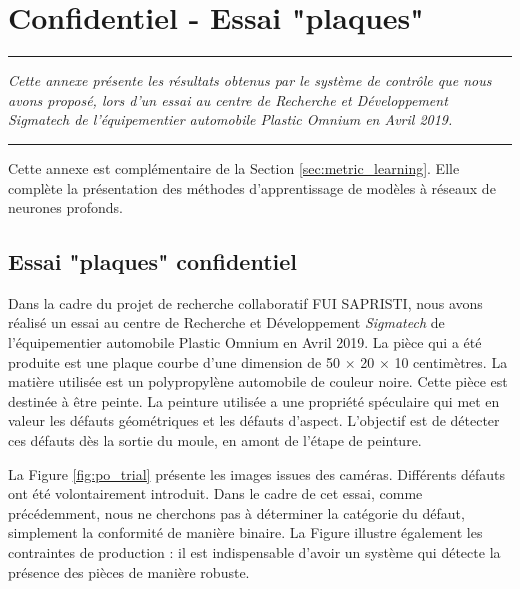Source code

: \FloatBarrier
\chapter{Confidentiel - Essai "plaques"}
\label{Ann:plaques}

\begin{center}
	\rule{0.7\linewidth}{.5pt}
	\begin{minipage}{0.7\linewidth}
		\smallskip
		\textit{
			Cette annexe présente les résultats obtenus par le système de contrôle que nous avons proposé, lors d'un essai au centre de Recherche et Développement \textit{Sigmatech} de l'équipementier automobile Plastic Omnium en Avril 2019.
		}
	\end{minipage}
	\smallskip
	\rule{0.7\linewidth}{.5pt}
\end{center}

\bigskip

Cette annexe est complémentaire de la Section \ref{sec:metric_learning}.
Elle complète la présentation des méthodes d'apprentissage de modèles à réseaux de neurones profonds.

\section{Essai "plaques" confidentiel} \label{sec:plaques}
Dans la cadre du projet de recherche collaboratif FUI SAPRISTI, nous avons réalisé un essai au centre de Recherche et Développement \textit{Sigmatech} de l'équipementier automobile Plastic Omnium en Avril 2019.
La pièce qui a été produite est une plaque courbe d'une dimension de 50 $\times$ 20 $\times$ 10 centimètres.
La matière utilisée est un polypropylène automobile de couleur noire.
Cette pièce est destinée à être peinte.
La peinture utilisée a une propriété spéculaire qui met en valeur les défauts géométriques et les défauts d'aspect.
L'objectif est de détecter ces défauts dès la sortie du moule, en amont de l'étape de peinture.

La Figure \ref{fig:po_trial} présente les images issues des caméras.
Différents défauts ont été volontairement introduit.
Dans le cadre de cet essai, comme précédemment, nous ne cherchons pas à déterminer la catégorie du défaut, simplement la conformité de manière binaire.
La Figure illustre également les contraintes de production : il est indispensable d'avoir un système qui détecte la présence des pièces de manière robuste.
━━━━━━━━━━━━━━━━━━━━
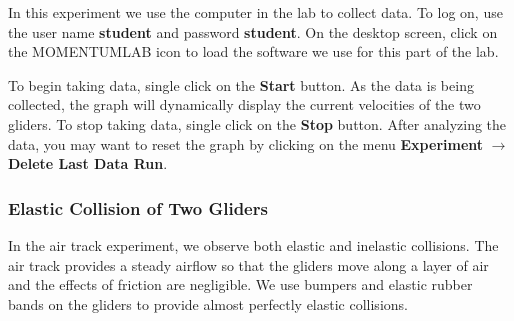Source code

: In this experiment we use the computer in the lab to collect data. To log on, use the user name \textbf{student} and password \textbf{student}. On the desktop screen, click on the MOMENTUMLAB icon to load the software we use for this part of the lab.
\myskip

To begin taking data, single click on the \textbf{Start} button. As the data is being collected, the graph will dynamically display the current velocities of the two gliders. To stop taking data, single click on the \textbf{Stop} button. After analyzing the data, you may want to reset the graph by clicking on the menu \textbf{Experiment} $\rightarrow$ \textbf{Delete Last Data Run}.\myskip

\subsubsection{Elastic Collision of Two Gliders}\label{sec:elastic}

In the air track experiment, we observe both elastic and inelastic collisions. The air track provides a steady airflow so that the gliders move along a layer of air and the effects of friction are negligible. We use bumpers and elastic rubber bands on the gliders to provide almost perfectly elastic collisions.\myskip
━━━━━━━━━━━━━━━━━━━━
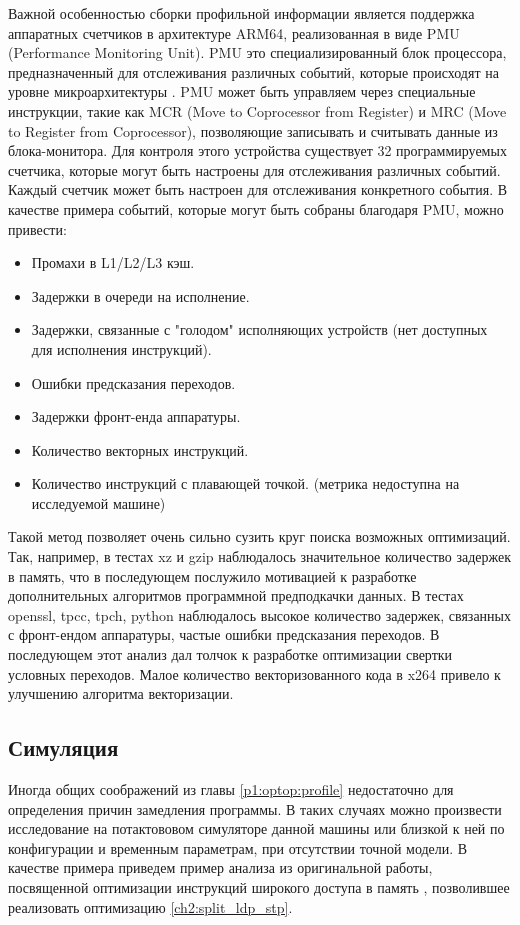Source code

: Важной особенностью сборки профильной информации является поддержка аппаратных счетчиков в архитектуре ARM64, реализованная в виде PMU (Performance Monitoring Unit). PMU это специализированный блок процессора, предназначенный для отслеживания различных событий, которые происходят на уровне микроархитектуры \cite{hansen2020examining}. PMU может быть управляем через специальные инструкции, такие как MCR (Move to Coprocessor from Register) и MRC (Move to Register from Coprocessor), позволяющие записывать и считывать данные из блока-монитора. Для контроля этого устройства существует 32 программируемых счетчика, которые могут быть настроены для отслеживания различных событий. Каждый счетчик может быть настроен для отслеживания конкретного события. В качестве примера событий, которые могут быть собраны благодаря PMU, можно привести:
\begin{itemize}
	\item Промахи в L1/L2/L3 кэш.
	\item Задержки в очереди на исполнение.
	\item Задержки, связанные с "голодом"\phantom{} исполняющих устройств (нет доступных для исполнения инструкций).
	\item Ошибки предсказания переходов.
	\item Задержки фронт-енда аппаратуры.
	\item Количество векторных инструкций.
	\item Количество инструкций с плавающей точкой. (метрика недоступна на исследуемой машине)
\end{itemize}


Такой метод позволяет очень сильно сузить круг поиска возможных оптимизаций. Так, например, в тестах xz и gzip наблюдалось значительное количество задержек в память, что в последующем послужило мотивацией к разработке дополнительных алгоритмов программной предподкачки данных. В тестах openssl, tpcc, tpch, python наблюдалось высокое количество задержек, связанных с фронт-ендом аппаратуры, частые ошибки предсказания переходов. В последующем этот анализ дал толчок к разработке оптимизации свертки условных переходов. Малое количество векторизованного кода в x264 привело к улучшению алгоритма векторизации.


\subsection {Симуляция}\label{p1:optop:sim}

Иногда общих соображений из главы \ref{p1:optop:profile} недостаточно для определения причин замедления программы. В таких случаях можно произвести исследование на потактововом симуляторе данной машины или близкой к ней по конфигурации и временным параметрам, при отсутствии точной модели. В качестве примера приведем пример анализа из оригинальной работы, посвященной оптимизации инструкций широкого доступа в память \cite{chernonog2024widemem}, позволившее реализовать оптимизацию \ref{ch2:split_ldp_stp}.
━━━━━━━━━━━━━━━━━━━━
Would you please copy exactly the part of the entries above that begins at the line containing "Dans le cadre" and ends at the line containing "La Figure illustre", both lines included?

Response below =
Dans le cadre de cet essai, comme précédemment, nous ne cherchons pas à déterminer la catégorie du défaut, simplement la conformité de manière binaire.
La Figure illustre également les contraintes de production : il est indispensable d'avoir un système qui détecte la présence des pièces de manière robuste.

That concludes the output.